=== Task item ===
Lines with the word "possible" are the answer; copy each of them from the data below.

═══ Record set ═══

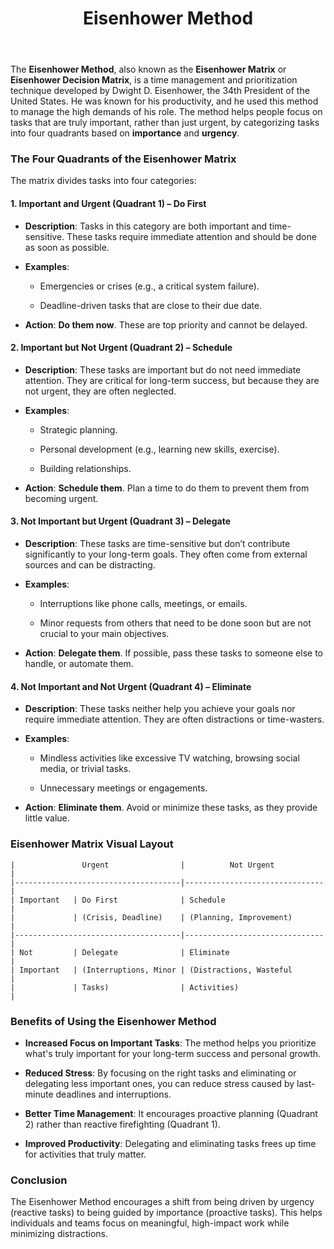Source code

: ﻿---
title: Eisenhower Method
uuid: 059d50a0-7074-11ef-91d0-beaf943aa98c
version: 7
created: '2024-09-12T00:58:28+05:30'
tags:
  - '-2-literature'
  - '-9-permanent'
  - '-t/amplenote/mine'
---

The **Eisenhower Method**, also known as the **Eisenhower Matrix** or **Eisenhower Decision Matrix**, is a time management and prioritization technique developed by Dwight D. Eisenhower, the 34th President of the United States. He was known for his productivity, and he used this method to manage the high demands of his role. The method helps people focus on tasks that are truly important, rather than just urgent, by categorizing tasks into four quadrants based on **importance** and **urgency**.

### The Four Quadrants of the Eisenhower Matrix

The matrix divides tasks into four categories:

#### 1. **Important and Urgent (Quadrant 1) – Do First**

- **Description**: Tasks in this category are both important and time-sensitive. These tasks require immediate attention and should be done as soon as possible.

- **Examples**:

    - Emergencies or crises (e.g., a critical system failure).

    - Deadline-driven tasks that are close to their due date.

- **Action**: **Do them now**. These are top priority and cannot be delayed.

#### 2. **Important but Not Urgent (Quadrant 2) – Schedule**

- **Description**: These tasks are important but do not need immediate attention. They are critical for long-term success, but because they are not urgent, they are often neglected.

- **Examples**:

    - Strategic planning.

    - Personal development (e.g., learning new skills, exercise).

    - Building relationships.

- **Action**: **Schedule them**. Plan a time to do them to prevent them from becoming urgent.

#### 3. **Not Important but Urgent (Quadrant 3) – Delegate**

- **Description**: These tasks are time-sensitive but don’t contribute significantly to your long-term goals. They often come from external sources and can be distracting.

- **Examples**:

    - Interruptions like phone calls, meetings, or emails.

    - Minor requests from others that need to be done soon but are not crucial to your main objectives.

- **Action**: **Delegate them**. If possible, pass these tasks to someone else to handle, or automate them.

#### 4. **Not Important and Not Urgent (Quadrant 4) – Eliminate**

- **Description**: These tasks neither help you achieve your goals nor require immediate attention. They are often distractions or time-wasters.

- **Examples**:

    - Mindless activities like excessive TV watching, browsing social media, or trivial tasks.

    - Unnecessary meetings or engagements.

- **Action**: **Eliminate them**. Avoid or minimize these tasks, as they provide little value.

### Eisenhower Matrix Visual Layout

```
|               Urgent                |          Not Urgent           |
|-------------------------------------|-------------------------------|
| Important   | Do First              | Schedule                      |
|             | (Crisis, Deadline)    | (Planning, Improvement)       |
|-------------------------------------|-------------------------------|
| Not         | Delegate              | Eliminate                     |
| Important   | (Interruptions, Minor | (Distractions, Wasteful       |
|             | Tasks)                | Activities)                   |
```

### Benefits of Using the Eisenhower Method

- **Increased Focus on Important Tasks**: The method helps you prioritize what's truly important for your long-term success and personal growth.

- **Reduced Stress**: By focusing on the right tasks and eliminating or delegating less important ones, you can reduce stress caused by last-minute deadlines and interruptions.

- **Better Time Management**: It encourages proactive planning (Quadrant 2) rather than reactive firefighting (Quadrant 1).

- **Improved Productivity**: Delegating and eliminating tasks frees up time for activities that truly matter.

### Conclusion

The Eisenhower Method encourages a shift from being driven by urgency (reactive tasks) to being guided by importance (proactive tasks). This helps individuals and teams focus on meaningful, high-impact work while minimizing distractions.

═══

=== Solution ===
- **Description**: Tasks in this category are both important and time-sensitive. These tasks require immediate attention and should be done as soon as possible.
- **Action**: **Delegate them**. If possible, pass these tasks to someone else to handle, or automate them.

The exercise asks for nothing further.